* _Task description_:
Find all the lines in the entries below that hold the word "QuarterSelector" and copy them.

==== Data section

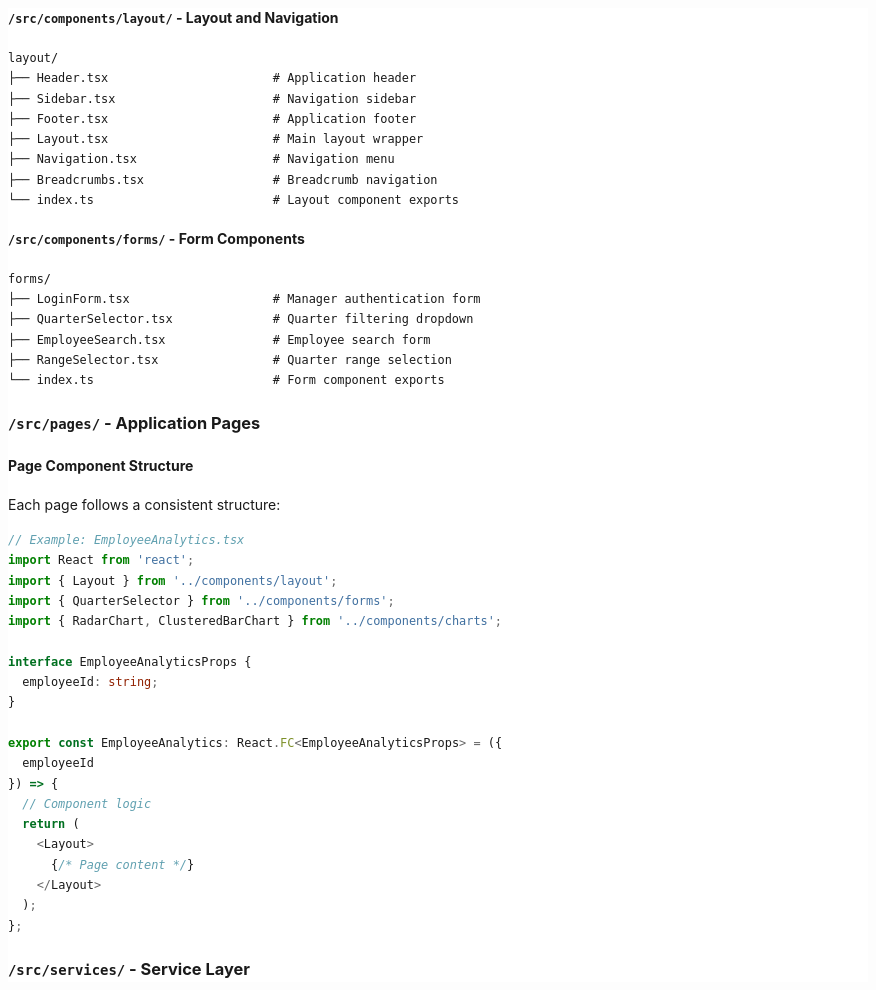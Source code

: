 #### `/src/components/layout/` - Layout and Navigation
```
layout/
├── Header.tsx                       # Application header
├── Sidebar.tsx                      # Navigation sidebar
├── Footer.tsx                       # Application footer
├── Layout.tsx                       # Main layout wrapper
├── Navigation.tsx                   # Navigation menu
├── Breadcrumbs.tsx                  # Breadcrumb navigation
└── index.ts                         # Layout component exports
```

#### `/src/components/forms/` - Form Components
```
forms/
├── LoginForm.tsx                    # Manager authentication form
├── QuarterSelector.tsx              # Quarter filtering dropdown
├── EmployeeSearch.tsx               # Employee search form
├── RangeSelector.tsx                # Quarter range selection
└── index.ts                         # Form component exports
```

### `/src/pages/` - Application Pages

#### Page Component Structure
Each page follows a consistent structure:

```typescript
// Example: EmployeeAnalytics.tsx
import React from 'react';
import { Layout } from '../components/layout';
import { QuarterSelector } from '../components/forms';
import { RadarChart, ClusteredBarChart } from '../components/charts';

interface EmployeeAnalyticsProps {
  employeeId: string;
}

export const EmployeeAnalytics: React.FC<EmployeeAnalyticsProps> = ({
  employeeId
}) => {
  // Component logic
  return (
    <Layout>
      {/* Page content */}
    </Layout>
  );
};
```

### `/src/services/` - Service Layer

========

* _Result of the task_:
├── QuarterSelector.tsx              # Quarter filtering dropdown
import { QuarterSelector } from '../components/forms';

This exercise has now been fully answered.